Toiles
Les toiles sont intégrées dans la scénographie d’un spectacle en tant qu’élément décoratif ou en effet de jeu.
Toile plastifiée de grande longueur, on rencontre trois types principaux de cyclo :
pour projection de lumière de face (toile de couleur blanche ou anthracite), pour
rétroprojection (toile translucide ou grise), ou mixte. La principale fonction d’un cyclo
est d’habiller le fond de scène de couleurs uniformes. Un cyclo peut être équipé
linéairement ou sur un tube cintré appelé cerce. La partie basse du cyclo est
équipée d'une bavette masquant les fuites de lumière
provenant du sol (la bavette
couvre le fourreau). Une tension horizontale est souvent nécessaire dans le plastique
du cyclo pour éliminer les plis. On peut faire appel à un système de registre.

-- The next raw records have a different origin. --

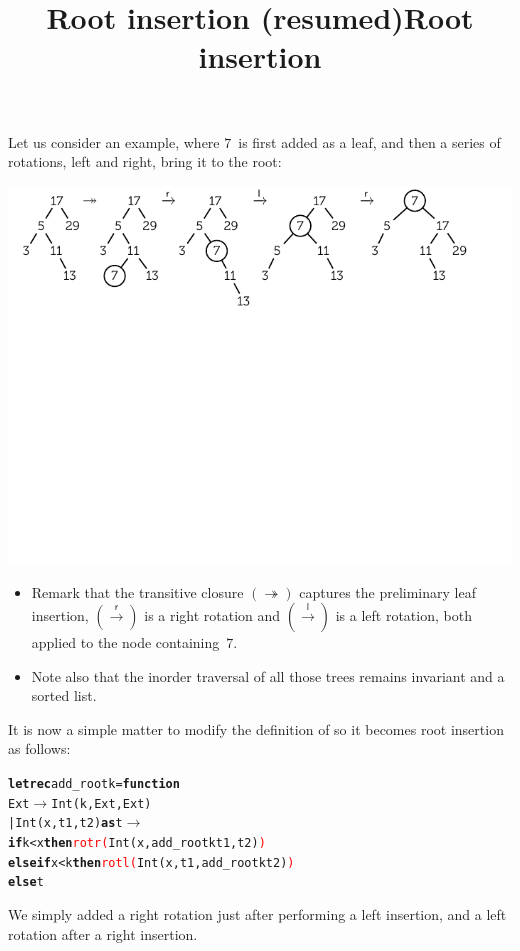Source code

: \documentclass[wide]{slides}
\begin{document}
\begin{slide}
  \title{Root insertion (resumed)}

  Let us consider an example, where \(7\)~is first added as a leaf,
  and then a series of rotations, left and right, bring it to the
  root:
  \begin{center}
    \includegraphics[trim=5mm 62mm 15mm 0]{insr_ex.pdf}
  \end{center}
  \begin{itemize}

    \item Remark that the transitive closure
      \;\((\twoheadrightarrow)\) captures the preliminary leaf
      insertion, \((\xrightarrow{\textsf{r}})\) is a right rotation
      and \((\xrightarrow{\textsf{l}})\) is a left rotation, both
      applied to the node containing~\(7\).

    \item Note also that the inorder traversal of all those trees
      remains invariant and a sorted list.

  \end{itemize}

\end{slide}

\begin{slide}
  \title{Root insertion}

  It is now a simple matter to modify the definition of
   so it becomes root insertion  as follows:
\begin{alltt}
\textbf{let rec} add_root k = \textbf{function}
  Ext \(\rightarrow\) Int (k, Ext, Ext)
| Int (x,t1,t2) \textbf{as} t \(\rightarrow\)
    \textbf{if} k < x \textbf{then} \textcolor{red}{rotr (}Int (x, add_root k t1, t2)\textcolor{red}{)}
    \textbf{else if} x < k \textbf{then} \textcolor{red}{rotl (}Int (x, t1, add_root k t2)\textcolor{red}{)}
                    \textbf{else} t
\end{alltt}

We simply added a right rotation just after performing a left
insertion, and a left rotation after a right insertion.
\end{slide}
\end{document}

En cours de représentation, la circulation de techniciens ou d’artistes doit être neutralisée
entre la source lumineuse et le cyclo, sous peine de créer des ombres projetées
sur ce dernier, visibles du public.
Eclairage d'un cyclo avec un diffuseur
La rétroprojection
de fond coloré va souvent de pair avec l'utilisation
d'un diffuseur positionné entre la source lumineuse et le cyclo.
Le diffuseur en toile blanche permet d’homogénéiser la lumière en
gommant les raccords des sources lumineuses. La source lumineuse est
soit dirigée à travers le diffuseur ou projetée sur un réflecteur.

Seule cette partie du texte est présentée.